- Nickname: Ramuntcho
- Born: 31 October 1917 Aïcirits-Camou-Suhast, France
- Died: 19 September 1950 (aged 32) Co-Thiet, Vietnam
- Allegiance: France
- Branch: French Army
- Service years: 1938-1940 1943-1945 1947-1950
- Rank: Adjudant
- Conflicts: World War II *Battle of France *Battle of Normandy *Liberation of Paris First Indochina War
- Awards: Knight of the Légion d’honneur Médaille militaire Croix de Guerre 1939–1945 Croix de guerre des TOE

= Raymond Duc =

Raymond Duc (31 October 1917 – 19 September 1950), also known by his nickname Ramuntcho Duc, was a French soldier who fought in World War II and the First Indochina War.
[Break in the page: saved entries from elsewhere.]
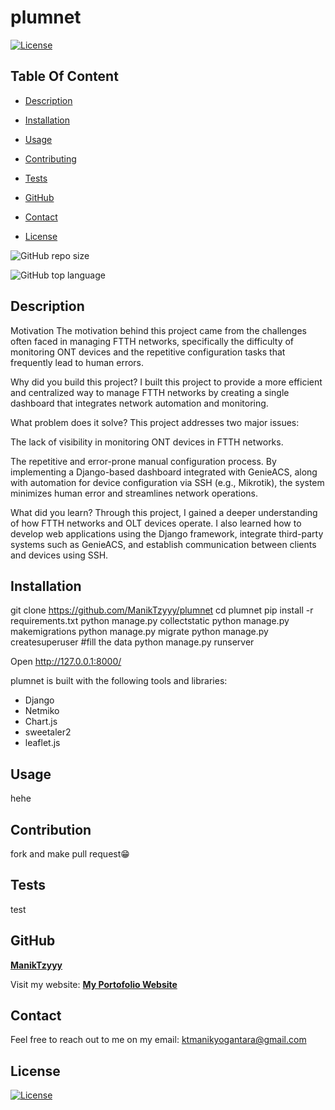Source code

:# plumnet

  [![License](https://img.shields.io/static/v1?label=License&message=MIT&color=blue&?style=plastic&logo=appveyor)](https://opensource.org/license/MIT)



## Table Of Content

- [Description](#description)

- [Installation](#installation)
- [Usage](#usage)
- [Contributing](#contribution)
- [Tests](#tests)
- [GitHub](#github)
- [Contact](#contact)
- [License](#license)




![GitHub repo size](https://img.shields.io/github/repo-size/ManikTzyyy/plumnet?style=plastic)

  ![GitHub top language](https://img.shields.io/github/languages/top/ManikTzyyy/plumnet?style=plastic)



## Description

  Motivation
The motivation behind this project came from the challenges often faced in managing FTTH networks, specifically the difficulty of monitoring ONT devices and the repetitive configuration tasks that frequently lead to human errors.

Why did you build this project?
I built this project to provide a more efficient and centralized way to manage FTTH networks by creating a single dashboard that integrates network automation and monitoring.

What problem does it solve?
This project addresses two major issues:

The lack of visibility in monitoring ONT devices in FTTH networks.

The repetitive and error-prone manual configuration process.
By implementing a Django-based dashboard integrated with GenieACS, along with automation for device configuration via SSH (e.g., Mikrotik), the system minimizes human error and streamlines network operations.

What did you learn?
Through this project, I gained a deeper understanding of how FTTH networks and OLT devices operate. I also learned how to develop web applications using the Django framework, integrate third-party systems such as GenieACS, and establish communication between clients and devices using SSH.











## Installation

git clone https://github.com/ManikTzyyy/plumnet
cd plumnet
pip install -r requirements.txt
python manage.py collectstatic
python manage.py makemigrations
python manage.py migrate
python manage.py createsuperuser #fill the data
python manage.py runserver

Open http://127.0.0.1:8000/





plumnet is built with the following tools and libraries: <ul><li>Django</li><li>Netmiko</li><li>Chart.js</li><li>sweetaler2</li><li>leaflet.js</li></ul>





## Usage
 
hehe





## Contribution
 
fork and make pull request😁





## Tests
 
test






## GitHub

<a href="https://github.com/ManikTzyyy"><strong>ManikTzyyy</a></strong>



<p>Visit my website: <strong><a href="https://manik-porto.vercel.app/">My Portofolio Website</a></strong></p>





## Contact

Feel free to reach out to me on my email:
ktmanikyogantara@gmail.com





## License

[![License](https://img.shields.io/static/v1?label=Licence&message=MIT&color=blue)](https://opensource.org/license/MIT)


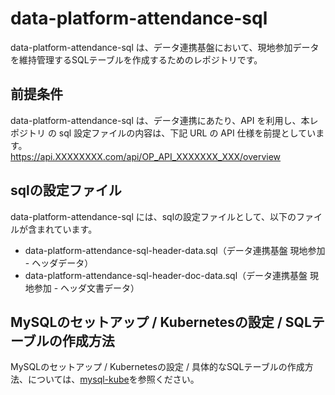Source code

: # data-platform-attendance-sql 

data-platform-attendance-sql は、データ連携基盤において、現地参加データを維持管理するSQLテーブルを作成するためのレポジトリです。  

## 前提条件  
data-platform-attendance-sql は、データ連携にあたり、API を利用し、本レポジトリ の sql 設定ファイルの内容は、下記 URL の API 仕様を前提としています。  
https://api.XXXXXXXX.com/api/OP_API_XXXXXXX_XXX/overview   

## sqlの設定ファイル

data-platform-attendance-sql には、sqlの設定ファイルとして、以下のファイルが含まれています。    

* data-platform-attendance-sql-header-data.sql（データ連携基盤 現地参加 - ヘッダデータ）
* data-platform-attendance-sql-header-doc-data.sql（データ連携基盤 現地参加 - ヘッダ文書データ）

## MySQLのセットアップ / Kubernetesの設定 / SQLテーブルの作成方法
MySQLのセットアップ / Kubernetesの設定 / 具体的なSQLテーブルの作成方法、については、[mysql-kube](https://github.com/latonaio/mysql-kube)を参照ください。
He fought in a raiding party during the early part of World War II, but was demobilized after the Battle of France. In 1943 he fled France and joined the Free French Forces in North Africa. He joined the Tchad March Regiment of the 2nd Armored Division, taking part in its campaigns in France and Germany, most notably the Liberation of Paris. After the war he left the army, but rejoined after two years and served three years in Indochina as a paratrooper with three different battalions before being killed in action.

==Biography==
===Early years and World War II===
Duc was born on 31 October 1917 in Aïcirits-Camou-Suhast, a small Basque village near the border with Spain. After studying at the Lycée de Bayonne and Collége de Betharam in Lourdes, he was just starting a career as a sports instructor when he was called up for military service in 1938. He was sent to the 107th Infantry Regiment based at Angoulême. He served in a Corps Franc (a small unit that conducted raids on the German Siegfried Line), in the early part of World War II, during which he received two citations. He was demobilized in August 1940 after the French defeat in the Battle of France.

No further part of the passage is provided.